Conclusions and implications: The reduced sensitivity of glutamate and GABA release to inhibition by halothane in TREK-1 KO nerve terminals correlates with the reduced anaesthetic potency of halothane in TREK-1 KO mice observed in vivo. A presynaptic role for TREK-1 was supported by the enrichment of TREK-1 in isolated nerve terminals determined by immunoblotting. This study represents the first evidence for a link between an anaesthetic-sensitive 2-pore domain K(+) channel and presynaptic function, and provides further support for presynaptic mechanisms in determining volatile anaesthetic action.

Figure 1

Halothane inhibits 4AP-evoked glutamate (a) and GABA (b) release from wild-type littermate (WT) and TREK-1 knockout (KO) mouse cortical nerve terminals. Data are presented binned with curve fits and statistical analyses performed on individually measured halothane concentrations. Sum ΔFR in the presence (+Ca²⁺) or absence (−Ca²⁺) of Ca²⁺, and halothane concentrations are presented as mean±s.e.m. Control data are presented as mean±s.d. Shaded areas highlight the clinical concentration range between 0.5 and 2 times MAC for WT mouse (0.24 mM; Heurteaux et al., 2004). Halothane incompletely inhibited 4AP-evoked glutamate release (Imax≠0) from WT nerve terminals in the presence or absence of extracellular Ca²⁺ (P<0.0001 and P<0.0001, respectively). Halothane completely (Imax=0) inhibited 4AP-evoked GABA release from WT nerve terminals in the presence (P=0.39) or absence (P=0.40) of Ca²⁺. In TREK-1 KO nerve terminals, in the presence or absence of Ca²⁺, halothane also incompletely inhibited 4AP-evoked glutamate release (P=0.005 and P=0.005, respectively), and completely inhibited 4AP-evoked GABA release (P=0.79 and P=0.83, respectively). IC₅₀ values are shown in Figure 2.

Figure 2

Halothane inhibition of 4AP-evoked glutamate and GABA release from wild-type littermate (WT) and TREK-1 knockout (KO) mouse cortical nerve terminals. IC₅₀ values (mean±s.e.m.) were compared between glutamate and GABA release (^***P<0.001), and between WT and KO mice (^†††P<0.001) using the F-test (Prism 4.0).
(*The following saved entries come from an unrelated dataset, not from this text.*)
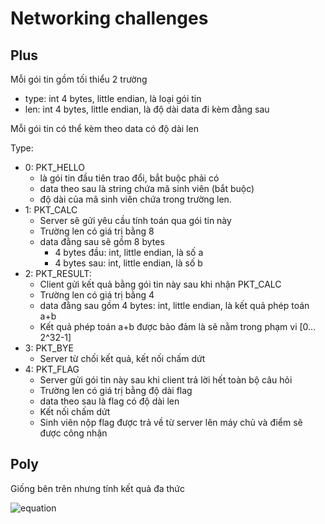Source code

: # Networking challenges

## Plus

Mỗi gói tin gồm tối thiểu 2 trường
- type: int 4 bytes, little endian, là loại gói tin
- len: int 4 bytes, little endian, là độ dài data đi kèm đằng sau

Mỗi gói tin có thể kèm theo data có độ dài len

Type:
- 0: PKT_HELLO
	- là gói tin đầu tiên trao đổi, bắt buộc phải có
	- data theo sau là string chứa mã sinh viên (bắt buộc)
	- độ dài của mã sinh viên chứa trong trường len.
- 1: PKT_CALC
	- Server sẽ gửi yêu cầu tính toán qua gói tin này
	- Trường len có giá trị bằng 8
	- data đằng sau sẽ gồm 8 bytes
		- 4 bytes đầu: int, little endian, là số a
		- 4 bytes sau: int, little endian, là số b
- 2: PKT_RESULT:
	- Client gửi kết quả bằng gói tin này sau khi nhận PKT_CALC
	- Trường len có giá trị bằng 4
	- data đằng sau gồm 4 bytes: int, little endian, là kết quả phép toán a+b
	- Kết quả phép toán a+b được bảo đảm là sẽ nằm trong phạm vi [0... 2^32-1]
- 3: PKT_BYE
	- Server từ chối kết quả, kết nối chấm dứt
- 4: PKT_FLAG
	- Server gửi gói tin này sau khi client trả lời hết toàn bộ câu hỏi
	- Trường len có giá trị bằng độ dài flag
	- data theo sau là flag có độ dài len
	- Kết nối chấm dứt
	- Sinh viên nộp flag được trả về từ server lên máy chủ và điểm sẽ được công nhận
  
## Poly
Giống bên trên nhưng tính kết quả đa thức 

![equation](https://latex.codecogs.com/svg.latex?\sum_{i=0}^{N}A_{i}x_{i}%20\text{%20mod%20M})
Shaded area highlights the clinical concentration range (0.5–2 times MAC) for WT mice (0.24 mM; Heurteaux et al., 2004).

Figure 3

Halothane inhibits residual tetrodotoxin-insensitive 4AP-evoked glutamate release. At a nearly maximal inhibitory concentration (∼2 times MAC for WT mouse), halothane (Hal) inhibited 4AP-evoked glutamate and GABA release in the presence of a saturating concentration of tetrodotoxin (TTX, 1 μM) in WT (0.71±0.04 mM) and KO (0.75±0.06 mM) mice, compared to halothane (0.76±0.03 and 0.75±0.04 mM, respectively) or tetrodotoxin alone, in the presence of Ca²⁺. Statistical analysis of mean±s.e.m. values was performed by one-way ANOVA, with Bonferroni post hoc testing between respective control (^***P<0.001) and between indicated groups (^†P<0.05, ^†††P<0.001).

Figure 4

Inhibition of basal glutamate release by halothane is reduced in TREK-1 knockout mice. Basal release of glutamate (a) and GABA (b) in the absence of Ca²⁺ from wild-type littermate (WT) or TREK-1 knockout (KO) mouse cortical nerve terminals was determined in the absence (control, n=5) or presence of halothane (0.99±0.06 mM, n=6, and 1.03±0.03 mM, n=6, respectively). Halothane effects on basal release (Emax) were compared by curve fitting (Prism 4.0). Prestimulus baseline release was standardized and is denoted by a dotted line. ^***P<0.001 vs WT.

Figure 5

TREK-1 immunoreactivity is enriched in mouse cortical nerve terminals. Mouse cortex was homogenized (crude homogenate) and further purified through sucrose gradients (synaptosomes). Representative immunoblot shows immunoreactive TREK-1 band at 67 kDa (40 μg protein per lane). Quantification by scanning of the immunoblots indicated a 1.8-fold enrichment of TREK-1 in cortical synaptosomes (n=4) vs crude homogenate (n=4; P<0.01).